Magnetic Resonance Imaging: The sensitivity of Magnetic resonance imaging (MRI) can be increased with contrast agents such as paramagnetic superparamagnetic iron oxide nanoparticles (SPIONs) and other magnetic nanoparticles. SPIONs are taken up by macrophages and are delivered by the reticulo endothelial system into healthy cells. Contrast for imaging results from the higher concentration of nanoparticles in healthy cells than in malignant cells. Leuschner (US2009/0169478) discloses magnetic nanoparticles either directly or through a spacer, bound to ligands with specificity for a target cell receptor. The specific accumulation in taregeted canacer cells enhances resolution for imaging.
Dectection of fibrosis and Thrombosis: ussat discloses fibrin binding peptides which can be conjugated to with a MRI detectable moiety such as for example a paramagnetic metal chelator or iron particles such as superparamagnetic FeO particles in order to form a contrast agent. The fibring binding peptides are used to detect and facilitate treatment of pathological conditions associated with the presence of fibrin such as thrombosis (US 2010/0158814).

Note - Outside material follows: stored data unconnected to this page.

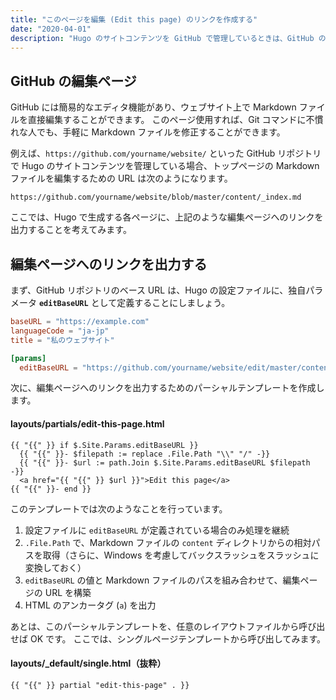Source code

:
 ```yaml
---
title: "このページを編集 (Edit this page) のリンクを作成する"
date: "2020-04-01"
description: "Hugo のサイトコンテンツを GitHub で管理しているときは、GitHub の編集ページにリンクを張っておくと便利かもしれません。"
---
```


GitHub の編集ページ
----

GitHub には簡易的なエディタ機能があり、ウェブサイト上で Markdown ファイルを直接編集することができます。
このページ使用すれば、Git コマンドに不慣れな人でも、手軽に Markdown ファイルを修正することができます。

例えば、`https://github.com/yourname/website/` といった GitHub リポジトリで Hugo のサイトコンテンツを管理している場合、トップページの Markdown ファイルを編集するための URL は次のようになります。

```
https://github.com/yourname/website/blob/master/content/_index.md
```

ここでは、Hugo で生成する各ページに、上記のような編集ページへのリンクを出力することを考えてみます。


編集ページへのリンクを出力する
----

まず、GitHub リポジトリのベース URL は、Hugo の設定ファイルに、独自パラメータ **`editBaseURL`** として定義することにしましょう。

```toml
baseURL = "https://example.com"
languageCode = "ja-jp"
title = "私のウェブサイト"

[params]
  editBaseURL = "https://github.com/yourname/website/edit/master/content"
```

次に、編集ページへのリンクを出力するためのパーシャルテンプレートを作成します。

#### layouts/partials/edit-this-page.html

```
{{ "{{" }} if $.Site.Params.editBaseURL }}
  {{ "{{" }}- $filepath := replace .File.Path "\\" "/" -}}
  {{ "{{" }}- $url := path.Join $.Site.Params.editBaseURL $filepath -}}
  <a href="{{ "{{" }} $url }}">Edit this page</a>
{{ "{{" }}- end }}
```

このテンプレートでは次のようなことを行っています。

1. 設定ファイルに `editBaseURL` が定義されている場合のみ処理を継続
2. `.File.Path` で、Markdown ファイルの `content` ディレクトリからの相対パスを取得（さらに、Windows を考慮してバックスラッシュをスラッシュに変換しておく）
3. `editBaseURL` の値と Markdown ファイルのパスを組み合わせて、編集ページの URL を構築
4. HTML のアンカータグ (`a`) を出力

あとは、このパーシャルテンプレートを、任意のレイアウトファイルから呼び出せば OK です。
ここでは、シングルページテンプレートから呼び出してみます。

#### layouts/_default/single.html（抜粋）

```
{{ "{{" }} partial "edit-this-page" . }}
```

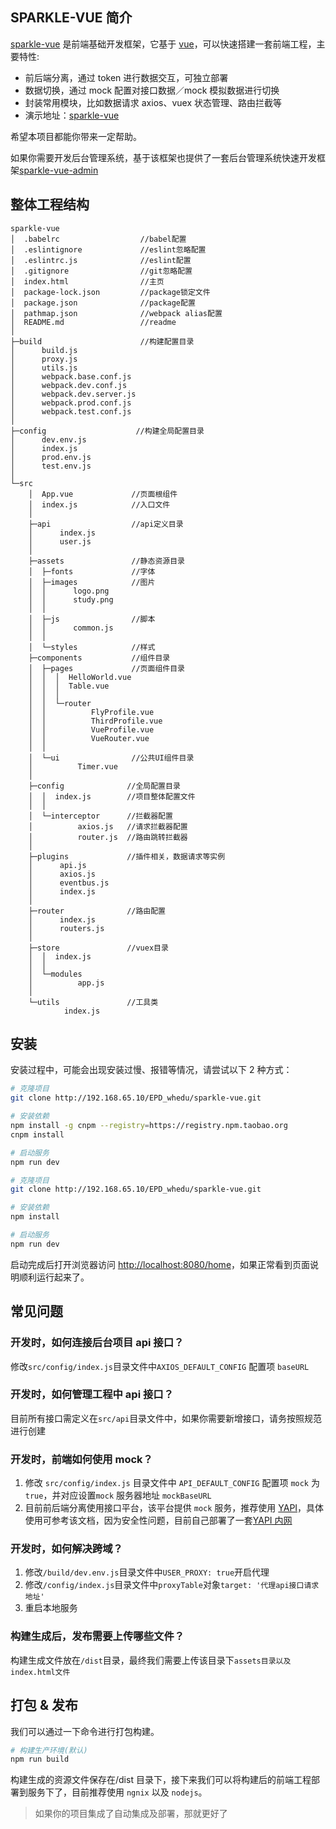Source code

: ## SPARKLE-VUE 简介

[sparkle-vue](http://git.iflytek.com/EPD_whedu/sparkle-vue) 是前端基础开发框架，它基于 [vue](https://github.com/vuejs/vue)，可以快速搭建一套前端工程，主要特性:

- 前后端分离，通过 token 进行数据交互，可独立部署
- 数据切换，通过 mock 配置对接口数据／mock 模拟数据进行切换
- 封装常用模块，比如数据请求 axios、vuex 状态管理、路由拦截等
- 演示地址：[sparkle-vue](http://172.16.16.53:5001)

希望本项目都能你带来一定帮助。

如果你需要开发后台管理系统，基于该框架也提供了一套后台管理系统快速开发框架[sparkle-vue-admin](http://git.iflytek.com/EPD_whedu/sparkle-vue-admin)

## 整体工程结构

```
sparkle-vue
│  .babelrc                  //babel配置
│  .eslintignore             //eslint忽略配置
│  .eslintrc.js              //eslint配置
│  .gitignore                //git忽略配置
│  index.html                //主页
│  package-lock.json         //package锁定文件
│  package.json              //package配置
│  pathmap.json              //webpack alias配置
│  README.md                 //readme
│
├─build                      //构建配置目录
│      build.js
│      proxy.js
│      utils.js
│      webpack.base.conf.js
│      webpack.dev.conf.js
│      webpack.dev.server.js
│      webpack.prod.conf.js
│      webpack.test.conf.js
│
├─config                    //构建全局配置目录
│      dev.env.js
│      index.js
│      prod.env.js
│      test.env.js
│
└─src
    │  App.vue             //页面根组件
    │  index.js            //入口文件
    │
    ├─api                  //api定义目录
    │      index.js
    │      user.js
    │
    ├─assets               //静态资源目录
    │  ├─fonts             //字体
    │  ├─images            //图片
    │  │      logo.png
    │  │      study.png
    │  │
    │  ├─js                //脚本
    │  │      common.js
    │  │
    │  └─styles            //样式
    ├─components           //组件目录
    │  ├─pages             //页面组件目录
    │  │  │  HelloWorld.vue
    │  │  │  Table.vue
    │  │  │
    │  │  └─router
    │  │          FlyProfile.vue
    │  │          ThirdProfile.vue
    │  │          VueProfile.vue
    │  │          VueRouter.vue
    │  │
    │  └─ui                //公共UI组件目录
    │          Timer.vue
    │
    ├─config              //全局配置目录
    │  │  index.js        //项目整体配置文件
    │  │
    │  └─interceptor      //拦截器配置
    │          axios.js   //请求拦截器配置
    │          router.js  //路由跳转拦截器
    │
    ├─plugins             //插件相关，数据请求等实例
    │      api.js
    │      axios.js
    │      eventbus.js
    │      index.js
    │
    ├─router              //路由配置
    │      index.js
    │      routers.js
    │
    ├─store               //vuex目录
    │  │  index.js
    │  │
    │  └─modules
    │          app.js
    │
    └─utils               //工具类
            index.js
```

## 安装

安装过程中，可能会出现安装过慢、报错等情况，请尝试以下 2 种方式：

```bash
# 克隆项目
git clone http://192.168.65.10/EPD_whedu/sparkle-vue.git

# 安装依赖
npm install -g cnpm --registry=https://registry.npm.taobao.org
cnpm install

# 启动服务
npm run dev
```

```bash
# 克隆项目
git clone http://192.168.65.10/EPD_whedu/sparkle-vue.git

# 安装依赖
npm install

# 启动服务
npm run dev
```

启动完成后打开浏览器访问 [http://localhost:8080/home](http://localhost:8080)，如果正常看到页面说明顺利运行起来了。

## 常见问题

### 开发时，如何连接后台项目 api 接口？

修改`src/config/index.js`目录文件中`AXIOS_DEFAULT_CONFIG` 配置项 `baseURL`

### 开发时，如何管理工程中 api 接口？

目前所有接口需定义在`src/api`目录文件中，如果你需要新增接口，请务按照规范进行创建

### 开发时，前端如何使用 mock？

1. 修改 `src/config/index.js` 目录文件中 `API_DEFAULT_CONFIG` 配置项 `mock` 为 `true`，并对应设置`mock` 服务器地址 `mockBaseURL`
2. 目前前后端分离使用接口平台，该平台提供 `mock` 服务，推荐使用 [YAPI](http://yapi.demo.qunar.com/)，具体使用可参考该文档，因为安全性问题，目前自己部署了一套[YAPI 内网](http://172.16.16.206:3000/)

### 开发时，如何解决跨域？

1. 修改`/build/dev.env.js`目录文件中`USER_PROXY: true`开启代理
2. 修改`/config/index.js`目录文件中`proxyTable`对象`target: '代理api接口请求地址'`
3. 重启本地服务

### 构建生成后，发布需要上传哪些文件？

构建生成文件放在`/dist`目录，最终我们需要上传该目录下`assets目录以及index.html文件`

## 打包 & 发布

我们可以通过一下命令进行打包构建。

```bash
# 构建生产环境(默认)
npm run build
```

构建生成的资源文件保存在/dist 目录下，接下来我们可以将构建后的前端工程部署到服务下了，目前推荐使用 `ngnix` 以及 `nodejs`。

> 如果你的项目集成了自动集成及部署，那就更好了
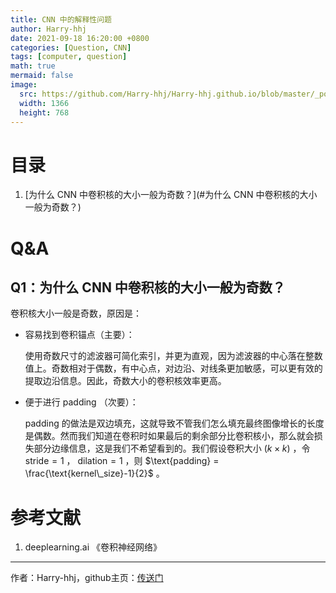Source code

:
 ```yaml
---
title: CNN 中的解释性问题
author: Harry-hhj
date: 2021-09-18 16:20:00 +0800
categories: [Question, CNN]
tags: [computer, question]
math: true
mermaid: false
image:
  src: https://github.com/Harry-hhj/Harry-hhj.github.io/blob/master/_posts/2021-09-18-Interpretative-Questions-in-CNN.assets/sea.jpg?raw=true
  width: 1366
  height: 768
---
```




# 目录

1.   [为什么 CNN 中卷积核的大小一般为奇数？](#为什么 CNN 中卷积核的大小一般为奇数？)



# Q&A

## <span id="为什么 CNN 中卷积核的大小一般为奇数？">Q1：为什么 CNN 中卷积核的大小一般为奇数？</span>

卷积核大小一般是奇数，原因是：

-   容易找到卷积锚点（主要）：

    使用奇数尺寸的滤波器可简化索引，并更为直观，因为滤波器的中心落在整数值上。奇数相对于偶数，有中心点，对边沿、对线条更加敏感，可以更有效的提取边沿信息。因此，奇数大小的卷积核效率更高。

-   便于进行 padding （次要）：

    padding 的做法是双边填充，这就导致不管我们怎么填充最终图像增长的长度是偶数。然而我们知道在卷积时如果最后的剩余部分比卷积核小，那么就会损失部分边缘信息，这是我们不希望看到的。我们假设卷积大小 $(k \times k)$ ，令 $\text{stride}=1$ ， $\text{dilation}=1$ ，则 $\text{padding} = \frac{\text{kernel\_size}-1}{2}$ 。





# 参考文献

1.   deeplearning.ai 《卷积神经网络》



-----

作者：Harry-hhj，github主页：[传送门](https://github.com/Harry-hhj)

Detection of inflammation: Negative enhancing agents such as desctran coated ultrasmall particles of iron oxide (USPIO, mean diameter 20-30 nm) can detect inflammation caused by cerebral ischemia, arthritis, nephrotoxic nephritis and renal transplant rejection in rates. The particles are internalized by cells, particularly monocytes and macrophages. Song-Kyung Jo (Kidney Interantional, 64 2003, 43-51 show that USPIO could enhance magnetic resonance imaging (MRP) and be used to detect inflammation in ishemic acute renal fialure (ARF) in rats. Hauger (Eur Radio 2007, 17(11) 2898-907, 2007 also showed that USPIO could be used to detect and characterize macrophage infiltration in native and transplanted kidneys.
Magnetic Resonance Propulsion: Untethered microdevices contain a ferromagnetic core and are propelled by mangetic forces indcued by the magnetic gradients generated with an MRI system (Magentic Resonance imaging). This method is ferred to as MRP (Magnetic Resonance Propulsion). In this context, an MRI system is not only used to image the region of interest, but also to propel a ferromagnetic microdevice and determine its location (Martel, US2010/0168553).